Tribunal judiciaire de commerce de Bordeaux, le 16 décembre 2025, n°2025P01658

Le tribunal judiciaire, statuant en date du 16 décembre 2025, ouvre une liquidation judiciaire à l’encontre d’une société. La décision constate l’état de cessation des paiements et retient l’application de la procédure simplifiée. Elle fixe également un délai maximal d’un an pour la clôture des opérations de liquidation.

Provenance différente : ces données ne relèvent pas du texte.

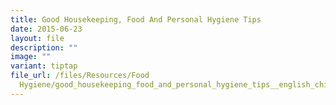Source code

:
 ```yaml
---
title: Good Housekeeping, Food And Personal Hygiene Tips
date: 2015-06-23
layout: file
description: ""
image: ""
variant: tiptap
file_url: /files/Resources/Food
  Hygiene/good_housekeeping_food_and_personal_hygiene_tips__english_chinese_.pdf
---
```

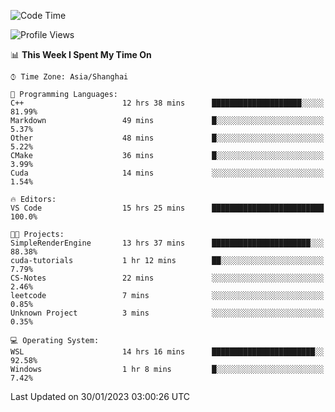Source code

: <!--START_SECTION:waka-->
![Code Time](http://img.shields.io/badge/Code%20Time-621%20hrs%2031%20mins-blue)

![Profile Views](http://img.shields.io/badge/Profile%20Views-0-blue)

📊 **This Week I Spent My Time On** 

```text
⌚︎ Time Zone: Asia/Shanghai

💬 Programming Languages: 
C++                      12 hrs 38 mins      ████████████████████░░░░░   81.99% 
Markdown                 49 mins             █░░░░░░░░░░░░░░░░░░░░░░░░   5.37% 
Other                    48 mins             █░░░░░░░░░░░░░░░░░░░░░░░░   5.22% 
CMake                    36 mins             █░░░░░░░░░░░░░░░░░░░░░░░░   3.99% 
Cuda                     14 mins             ░░░░░░░░░░░░░░░░░░░░░░░░░   1.54%

🔥 Editors: 
VS Code                  15 hrs 25 mins      █████████████████████████   100.0%

🐱‍💻 Projects: 
SimpleRenderEngine       13 hrs 37 mins      ██████████████████████░░░   88.38% 
cuda-tutorials           1 hr 12 mins        ██░░░░░░░░░░░░░░░░░░░░░░░   7.79% 
CS-Notes                 22 mins             ░░░░░░░░░░░░░░░░░░░░░░░░░   2.46% 
leetcode                 7 mins              ░░░░░░░░░░░░░░░░░░░░░░░░░   0.85% 
Unknown Project          3 mins              ░░░░░░░░░░░░░░░░░░░░░░░░░   0.35%

💻 Operating System: 
WSL                      14 hrs 16 mins      ███████████████████████░░   92.58% 
Windows                  1 hr 8 mins         █░░░░░░░░░░░░░░░░░░░░░░░░   7.42%

```


 Last Updated on 30/01/2023 03:00:26 UTC
<!--END_SECTION:waka-->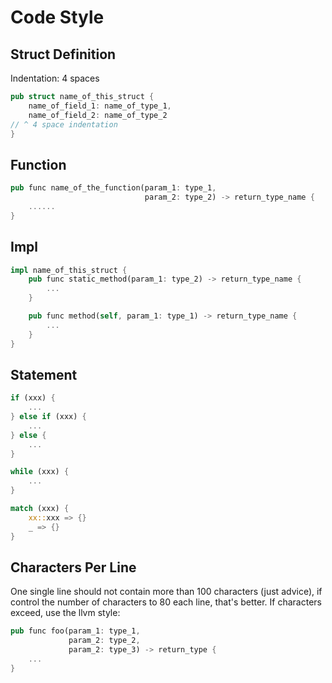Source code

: # Code Style

## Struct Definition

Indentation: 4 spaces

```rs
pub struct name_of_this_struct {
    name_of_field_1: name_of_type_1,
    name_of_field_2: name_of_type_2
// ^ 4 space indentation
}
```

## Function

```rs
pub func name_of_the_function(param_1: type_1,
                              param_2: type_2) -> return_type_name {
    ......
}
```

## Impl

```rs
impl name_of_this_struct {
    pub func static_method(param_1: type_2) -> return_type_name {
        ...
    }

    pub func method(self, param_1: type_1) -> return_type_name {
        ...
    }
}
```

## Statement

```rs
if (xxx) {
    ...
} else if (xxx) {
    ...
} else {
    ...
}

while (xxx) {
    ...
}

match (xxx) {
    xx::xxx => {}
    _ => {}
}
```

## Characters Per Line

One single line should not contain more than 100 characters (just advice),
if control the number of characters to 80 each line, that's better.
If characters exceed, use the llvm style:

```rs
pub func foo(param_1: type_1,
             param_2: type_2,
             param_2: type_3) -> return_type {
    ...
}
```
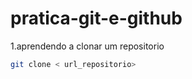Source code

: # pratica-git-e-github


1.aprendendo a clonar um repositorio 

```bash 
git clone < url_repositorio>
```
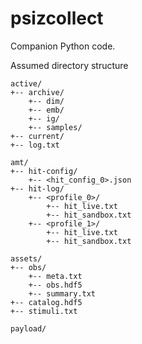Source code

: # psizcollect

Companion Python code.

Assumed directory structure

```
active/
+-- archive/
    +-- dim/
    +-- emb/
    +-- ig/
    +-- samples/
+-- current/
+-- log.txt
```

```
amt/
+-- hit-config/
    +-- <hit_config_0>.json
+-- hit-log/
    +-- <profile_0>/
        +-- hit_live.txt
        +-- hit_sandbox.txt
    +-- <profile_1>/
        +-- hit_live.txt
        +-- hit_sandbox.txt
```

```
assets/
+-- obs/
    +-- meta.txt
    +-- obs.hdf5
    +-- summary.txt
+-- catalog.hdf5
+-- stimuli.txt
```

```
payload/
```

La caractérisation rigoureuse de l’état de cessation des paiements

La qualification juridique repose sur une appréciation concrète de la situation financière. Le juge relève l’absence d’actif disponible face à un passif exigible. Il fonde son constat sur les déclarations du dirigeant et les éléments comptables produits. « La société […] est dans l’impossibilité de faire face à son passif exigible avec son actif disponible » (Motifs). Cette approche objective consacre le principe de la cessation des paiements comme un état de fait. La portée est essentielle car elle conditionne l’ouverture de toute procédure collective.

L’impossibilité du redressement est établie de manière manifeste par le tribunal. La société a elle-même indiqué renoncer à poursuivre son activité. Le juge en déduit l’inexistence de toute perspective de continuation. « La situation de fait corroborée par les propres déclarations du dirigeant est probante » (Motifs). Cette appréciation confère une valeur probante forte aux aveux du débiteur. La solution écarte ainsi toute possibilité de procédure de sauvegarde ou de redressement.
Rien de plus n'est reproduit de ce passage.